I haven't gone through the whole thing but that site seems to be partially archived on the way back machine.

See https://web.archive.org/web/20070203112737/http://www.deathlord.net/


----------



## partsman (Oct 18, 2007)

That's true, so is Keeba's Tombstone site, but that only lasts so long, then it eventually falls off as it gets accessed less and less. That's one of the reasons I'm trying to save some of this work before it's gone. Thanks for the link, it'll help save even more that I don't have in my files.


----------



## Frankie's Girl (Aug 27, 2007)

Awesome - this is wonderful. Every project/site that disappears forever is just a tragedy considering the love and effort that these haunters put into developing these props and effects. Every amazing mass produced thing you see just about was first imagined/build by a talented home haunter and shared - I'd be willing to bet in like 90% of the cases. 

Thank you so much partsman! You're keeping the spirit alive for the future haunters!!


----------



## partsman (Oct 18, 2007)

Frankie's Girl said:


> Thank you so much partsman! You're keeping the spirit alive for the future haunters!!

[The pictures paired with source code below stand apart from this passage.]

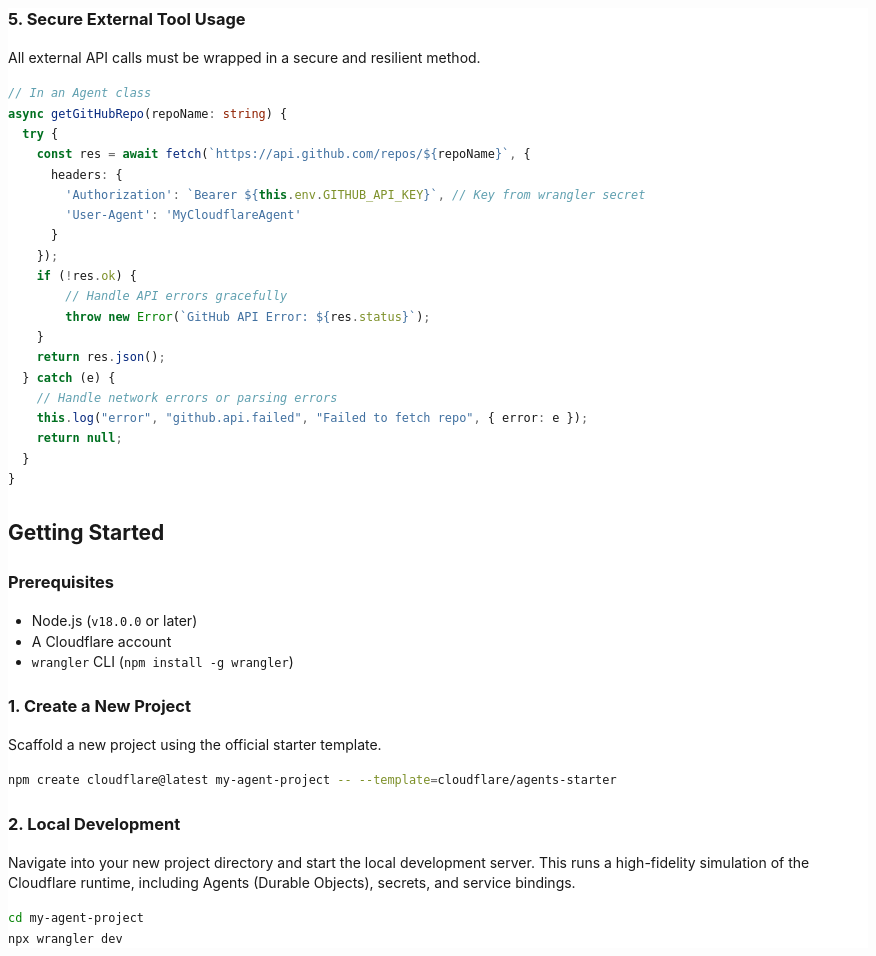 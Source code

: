 ### 5. Secure External Tool Usage

All external API calls must be wrapped in a secure and resilient method.

```typescript
// In an Agent class
async getGitHubRepo(repoName: string) {
  try {
    const res = await fetch(`https://api.github.com/repos/${repoName}`, {
      headers: { 
        'Authorization': `Bearer ${this.env.GITHUB_API_KEY}`, // Key from wrangler secret
        'User-Agent': 'MyCloudflareAgent'
      }
    });
    if (!res.ok) {
        // Handle API errors gracefully
        throw new Error(`GitHub API Error: ${res.status}`);
    }
    return res.json();
  } catch (e) {
    // Handle network errors or parsing errors
    this.log("error", "github.api.failed", "Failed to fetch repo", { error: e });
    return null;
  }
}
```

## Getting Started

### Prerequisites

*   Node.js (`v18.0.0` or later)
*   A Cloudflare account
*   `wrangler` CLI (`npm install -g wrangler`)

### 1. Create a New Project

Scaffold a new project using the official starter template.

```bash
npm create cloudflare@latest my-agent-project -- --template=cloudflare/agents-starter
```

### 2. Local Development

Navigate into your new project directory and start the local development server. This runs a high-fidelity simulation of the Cloudflare runtime, including Agents (Durable Objects), secrets, and service bindings.

```bash
cd my-agent-project
npx wrangler dev
```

My pleasure Frankie's Girl, this community has given me so much over the years, that I'm happy to give back by preserving these creations. There will be plenty more coming.


----------



## 66539 (Feb 20, 2016)

I have used the Wayback Machine from time to time to locate tutorials that once existed elsewhere long ago, but there is a bittersweet nature to it. You watch a site survive for years and then slowly the Wayback Machine's capturing of the site turns into a notice telling you that you can buy the site name if you want. I know in time everything we do will become a 404 error in the great cosmic game. Haunters spend a lot of time with dead things. We understand the ephemeral nature of life. But it's nice to see a long dead site reanimated. Zombies don't always have to be creepy things that nobody wants to get close to. Zombie websites coming back from the dead are downright charming.


----------



## partsman (Oct 18, 2007)

From dust we came to dust we return memories are all that remain. I just preserve the memories.


----------